Project description:Trastuzumab is the first-line targeted therapeutic drug for HER2-positive breast cancer, leading to improved overall survival. However, acquired resistance inevitably occurs. We aimed to identify, quantify, and assess the mechanisms of acquired resistance to trastuzumab. We established an acquired trastuzumab-resistant model in vitro from BT-474, a trastuzumab-sensitive, HER2-amplified breast-cancer cell line. A multi-omic strategy was implemented to obtain gene, proteome, and phosphoproteome signatures associated with acquired resistance to trastuzumab in HER2-positive breast cancer, followed by validation in human clinical samples.

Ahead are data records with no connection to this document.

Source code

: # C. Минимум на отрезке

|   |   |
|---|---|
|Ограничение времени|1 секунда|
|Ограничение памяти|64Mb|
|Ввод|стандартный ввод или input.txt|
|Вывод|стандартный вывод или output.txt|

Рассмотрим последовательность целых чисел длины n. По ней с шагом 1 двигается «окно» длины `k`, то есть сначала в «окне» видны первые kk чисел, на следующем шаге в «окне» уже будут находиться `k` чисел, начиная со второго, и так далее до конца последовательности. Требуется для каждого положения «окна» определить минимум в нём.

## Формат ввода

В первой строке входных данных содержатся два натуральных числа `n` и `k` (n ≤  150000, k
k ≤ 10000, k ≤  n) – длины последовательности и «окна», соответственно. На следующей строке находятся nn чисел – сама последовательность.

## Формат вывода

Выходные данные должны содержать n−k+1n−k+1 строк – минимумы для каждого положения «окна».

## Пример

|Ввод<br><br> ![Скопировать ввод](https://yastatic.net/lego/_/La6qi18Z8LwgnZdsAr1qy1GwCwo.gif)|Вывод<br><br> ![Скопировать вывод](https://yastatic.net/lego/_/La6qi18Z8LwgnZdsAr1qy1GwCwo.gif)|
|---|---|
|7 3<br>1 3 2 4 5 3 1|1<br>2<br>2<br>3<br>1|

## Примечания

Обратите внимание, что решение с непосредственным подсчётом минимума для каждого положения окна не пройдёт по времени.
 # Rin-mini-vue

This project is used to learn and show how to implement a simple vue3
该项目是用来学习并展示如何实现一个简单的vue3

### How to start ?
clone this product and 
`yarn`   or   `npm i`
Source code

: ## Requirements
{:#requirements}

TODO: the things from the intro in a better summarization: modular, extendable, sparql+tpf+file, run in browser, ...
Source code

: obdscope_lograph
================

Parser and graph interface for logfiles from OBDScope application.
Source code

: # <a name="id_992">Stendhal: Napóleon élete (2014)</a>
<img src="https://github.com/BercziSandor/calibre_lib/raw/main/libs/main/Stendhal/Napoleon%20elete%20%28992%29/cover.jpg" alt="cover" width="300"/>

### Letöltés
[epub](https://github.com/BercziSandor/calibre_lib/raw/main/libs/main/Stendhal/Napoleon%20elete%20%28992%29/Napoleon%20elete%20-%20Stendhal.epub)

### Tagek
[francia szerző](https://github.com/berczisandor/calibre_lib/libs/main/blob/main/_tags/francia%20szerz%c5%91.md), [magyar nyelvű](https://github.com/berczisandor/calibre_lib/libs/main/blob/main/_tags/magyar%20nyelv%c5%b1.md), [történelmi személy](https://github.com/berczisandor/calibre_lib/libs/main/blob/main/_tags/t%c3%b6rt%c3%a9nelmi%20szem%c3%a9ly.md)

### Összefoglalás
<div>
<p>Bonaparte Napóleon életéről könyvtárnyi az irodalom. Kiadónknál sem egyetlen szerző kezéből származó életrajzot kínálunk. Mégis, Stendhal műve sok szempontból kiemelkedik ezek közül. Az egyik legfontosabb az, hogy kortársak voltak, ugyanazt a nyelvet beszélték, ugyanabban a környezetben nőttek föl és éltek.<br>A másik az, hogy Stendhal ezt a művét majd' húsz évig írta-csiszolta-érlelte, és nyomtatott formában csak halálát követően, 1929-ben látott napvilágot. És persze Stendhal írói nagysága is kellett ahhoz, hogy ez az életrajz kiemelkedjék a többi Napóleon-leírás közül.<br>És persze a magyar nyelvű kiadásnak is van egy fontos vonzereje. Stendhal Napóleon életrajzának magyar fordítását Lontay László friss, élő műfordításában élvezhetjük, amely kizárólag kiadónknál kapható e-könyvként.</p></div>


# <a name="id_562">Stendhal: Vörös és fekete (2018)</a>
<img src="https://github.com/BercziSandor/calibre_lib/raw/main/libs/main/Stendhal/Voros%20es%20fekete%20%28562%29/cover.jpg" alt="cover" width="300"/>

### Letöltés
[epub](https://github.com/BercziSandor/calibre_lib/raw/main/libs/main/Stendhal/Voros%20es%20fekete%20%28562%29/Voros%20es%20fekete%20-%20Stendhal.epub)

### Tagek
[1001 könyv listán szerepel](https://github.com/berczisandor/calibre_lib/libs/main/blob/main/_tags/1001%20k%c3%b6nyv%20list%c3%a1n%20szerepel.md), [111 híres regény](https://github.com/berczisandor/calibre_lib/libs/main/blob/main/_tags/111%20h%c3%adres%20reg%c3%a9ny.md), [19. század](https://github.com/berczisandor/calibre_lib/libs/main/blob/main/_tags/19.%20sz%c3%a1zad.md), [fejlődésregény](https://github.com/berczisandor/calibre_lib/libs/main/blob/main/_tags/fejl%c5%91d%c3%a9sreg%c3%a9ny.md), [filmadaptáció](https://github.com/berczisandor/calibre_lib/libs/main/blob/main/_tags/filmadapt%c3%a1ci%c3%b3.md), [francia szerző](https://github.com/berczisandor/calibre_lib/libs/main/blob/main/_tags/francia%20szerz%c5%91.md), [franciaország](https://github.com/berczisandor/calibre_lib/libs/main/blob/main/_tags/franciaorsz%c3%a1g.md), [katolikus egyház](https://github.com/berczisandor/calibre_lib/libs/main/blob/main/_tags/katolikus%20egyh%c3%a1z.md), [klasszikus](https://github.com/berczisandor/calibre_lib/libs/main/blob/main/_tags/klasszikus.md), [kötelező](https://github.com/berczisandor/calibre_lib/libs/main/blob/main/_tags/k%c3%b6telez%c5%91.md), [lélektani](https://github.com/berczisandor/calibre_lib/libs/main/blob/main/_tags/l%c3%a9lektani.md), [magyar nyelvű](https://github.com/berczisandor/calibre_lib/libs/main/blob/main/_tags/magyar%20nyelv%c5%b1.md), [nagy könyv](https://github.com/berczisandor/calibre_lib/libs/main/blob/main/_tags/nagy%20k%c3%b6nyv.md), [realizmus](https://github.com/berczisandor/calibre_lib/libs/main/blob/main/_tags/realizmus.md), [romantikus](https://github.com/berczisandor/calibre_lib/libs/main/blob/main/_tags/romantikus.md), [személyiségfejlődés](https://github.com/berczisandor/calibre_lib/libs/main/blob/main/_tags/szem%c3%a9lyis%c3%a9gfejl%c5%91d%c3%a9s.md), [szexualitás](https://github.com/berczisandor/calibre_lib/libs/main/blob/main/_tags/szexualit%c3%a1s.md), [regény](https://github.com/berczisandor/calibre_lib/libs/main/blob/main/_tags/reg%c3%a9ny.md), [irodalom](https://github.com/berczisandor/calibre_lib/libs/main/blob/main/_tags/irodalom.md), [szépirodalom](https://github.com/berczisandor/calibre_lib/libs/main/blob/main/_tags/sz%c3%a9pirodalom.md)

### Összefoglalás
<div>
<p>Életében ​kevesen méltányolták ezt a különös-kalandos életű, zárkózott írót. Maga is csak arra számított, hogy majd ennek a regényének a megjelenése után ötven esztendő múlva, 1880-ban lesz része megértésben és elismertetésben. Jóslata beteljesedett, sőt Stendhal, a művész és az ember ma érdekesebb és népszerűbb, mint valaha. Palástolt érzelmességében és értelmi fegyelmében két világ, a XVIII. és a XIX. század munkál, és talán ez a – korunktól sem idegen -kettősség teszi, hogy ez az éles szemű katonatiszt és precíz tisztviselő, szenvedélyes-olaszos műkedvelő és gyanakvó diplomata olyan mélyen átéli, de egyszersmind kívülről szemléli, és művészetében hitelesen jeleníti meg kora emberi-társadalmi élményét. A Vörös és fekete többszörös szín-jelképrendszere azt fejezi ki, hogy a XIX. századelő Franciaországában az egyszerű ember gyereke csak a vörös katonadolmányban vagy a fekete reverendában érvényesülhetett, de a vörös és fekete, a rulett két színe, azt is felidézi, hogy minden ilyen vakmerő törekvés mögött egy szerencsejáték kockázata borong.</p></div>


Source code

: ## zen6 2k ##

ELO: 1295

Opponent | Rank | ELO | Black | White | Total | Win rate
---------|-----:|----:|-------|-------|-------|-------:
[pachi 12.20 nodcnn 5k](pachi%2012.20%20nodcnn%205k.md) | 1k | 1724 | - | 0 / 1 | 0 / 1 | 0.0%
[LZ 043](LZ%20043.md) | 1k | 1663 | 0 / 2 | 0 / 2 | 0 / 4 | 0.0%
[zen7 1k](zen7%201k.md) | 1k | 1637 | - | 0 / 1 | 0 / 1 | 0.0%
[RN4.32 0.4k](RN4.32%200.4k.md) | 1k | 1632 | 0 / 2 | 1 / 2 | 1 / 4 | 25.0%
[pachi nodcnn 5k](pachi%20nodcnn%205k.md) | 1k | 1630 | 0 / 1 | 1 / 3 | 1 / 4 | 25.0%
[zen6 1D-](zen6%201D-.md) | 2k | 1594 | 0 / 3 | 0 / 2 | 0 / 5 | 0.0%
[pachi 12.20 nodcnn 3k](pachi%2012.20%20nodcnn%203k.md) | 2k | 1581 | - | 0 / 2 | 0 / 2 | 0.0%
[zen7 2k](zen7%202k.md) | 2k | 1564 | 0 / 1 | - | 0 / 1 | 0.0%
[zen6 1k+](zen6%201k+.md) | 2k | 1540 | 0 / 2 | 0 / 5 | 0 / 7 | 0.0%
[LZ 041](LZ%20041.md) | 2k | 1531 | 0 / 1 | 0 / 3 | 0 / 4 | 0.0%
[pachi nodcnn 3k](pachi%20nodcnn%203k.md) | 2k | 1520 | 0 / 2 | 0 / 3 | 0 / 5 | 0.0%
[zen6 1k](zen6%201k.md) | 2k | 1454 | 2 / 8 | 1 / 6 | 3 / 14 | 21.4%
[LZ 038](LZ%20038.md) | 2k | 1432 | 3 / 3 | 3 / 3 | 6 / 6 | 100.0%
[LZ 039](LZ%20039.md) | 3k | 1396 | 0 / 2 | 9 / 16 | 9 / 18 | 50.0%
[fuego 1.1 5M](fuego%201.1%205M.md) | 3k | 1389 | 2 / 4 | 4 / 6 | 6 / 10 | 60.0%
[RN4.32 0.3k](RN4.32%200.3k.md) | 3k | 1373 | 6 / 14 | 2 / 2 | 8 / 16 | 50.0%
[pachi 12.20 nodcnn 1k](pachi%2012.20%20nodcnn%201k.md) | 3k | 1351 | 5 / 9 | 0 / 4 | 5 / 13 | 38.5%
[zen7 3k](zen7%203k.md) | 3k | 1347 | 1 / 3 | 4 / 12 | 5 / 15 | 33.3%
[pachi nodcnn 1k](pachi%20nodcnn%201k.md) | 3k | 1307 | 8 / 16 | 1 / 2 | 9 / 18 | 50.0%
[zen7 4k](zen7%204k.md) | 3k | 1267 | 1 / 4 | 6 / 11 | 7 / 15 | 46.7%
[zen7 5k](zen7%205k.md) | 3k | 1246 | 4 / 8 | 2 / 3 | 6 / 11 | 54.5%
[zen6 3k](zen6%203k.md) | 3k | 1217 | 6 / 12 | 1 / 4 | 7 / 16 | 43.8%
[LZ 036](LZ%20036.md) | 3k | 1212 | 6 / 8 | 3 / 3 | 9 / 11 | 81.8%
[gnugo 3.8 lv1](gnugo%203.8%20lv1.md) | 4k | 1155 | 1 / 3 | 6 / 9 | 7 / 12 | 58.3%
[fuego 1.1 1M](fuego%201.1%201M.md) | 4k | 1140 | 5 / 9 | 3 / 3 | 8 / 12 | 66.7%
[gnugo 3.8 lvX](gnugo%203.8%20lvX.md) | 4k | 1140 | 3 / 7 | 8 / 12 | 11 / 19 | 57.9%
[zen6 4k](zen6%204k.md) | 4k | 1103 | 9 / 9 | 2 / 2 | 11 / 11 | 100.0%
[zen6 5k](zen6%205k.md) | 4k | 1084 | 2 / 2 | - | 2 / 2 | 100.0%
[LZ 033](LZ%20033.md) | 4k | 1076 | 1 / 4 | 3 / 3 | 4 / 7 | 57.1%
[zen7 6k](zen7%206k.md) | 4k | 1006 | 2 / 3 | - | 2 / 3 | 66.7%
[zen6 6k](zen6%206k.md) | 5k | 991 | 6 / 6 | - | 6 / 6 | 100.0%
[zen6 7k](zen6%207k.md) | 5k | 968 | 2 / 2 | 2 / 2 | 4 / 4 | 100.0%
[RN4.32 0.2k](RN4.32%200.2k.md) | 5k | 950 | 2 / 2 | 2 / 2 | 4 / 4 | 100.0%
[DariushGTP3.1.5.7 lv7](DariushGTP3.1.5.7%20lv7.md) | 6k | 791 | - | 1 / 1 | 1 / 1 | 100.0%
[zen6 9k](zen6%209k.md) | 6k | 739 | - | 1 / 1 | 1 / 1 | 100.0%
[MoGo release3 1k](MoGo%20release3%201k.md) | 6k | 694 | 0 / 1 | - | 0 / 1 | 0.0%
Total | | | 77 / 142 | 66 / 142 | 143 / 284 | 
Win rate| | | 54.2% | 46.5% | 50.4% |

YAP1 dephosphorylation and TEAD2 overexpression were detected as significant alterations in the Hippo pathway in trastuzumab-resistant breast cancer. Because of the emerging role of these proteins as mediators of normal growth and tumorigenesis, we assessed the exogenous modulation of their activity, either by in vitro gene silencing or by pharmacological inhibition of the YAP1/TEAD complexes, both in vitro and in vivo. Moreover, we identified increased signaling through the Hippo pathway in human samples after progression following trastuzumab treatment. Finally, YAP1/TAZ nuclear accumulation in malignant cells in HER2 breast tumor was significantly associated with worse progression-free and overall survival in metastatic HER2-positive breast-cancer patients. Our results suggest the involvement of Hippo signaling in acquired trastuzumab resistance in breast cancer. Additionally, we provide novel evidence for a potential breast-cancer treatment strategy based on dual targeting of HER2 and Hippo pathway effectors, which may improve the antitumor activity of trastuzumab and help overcome resistance.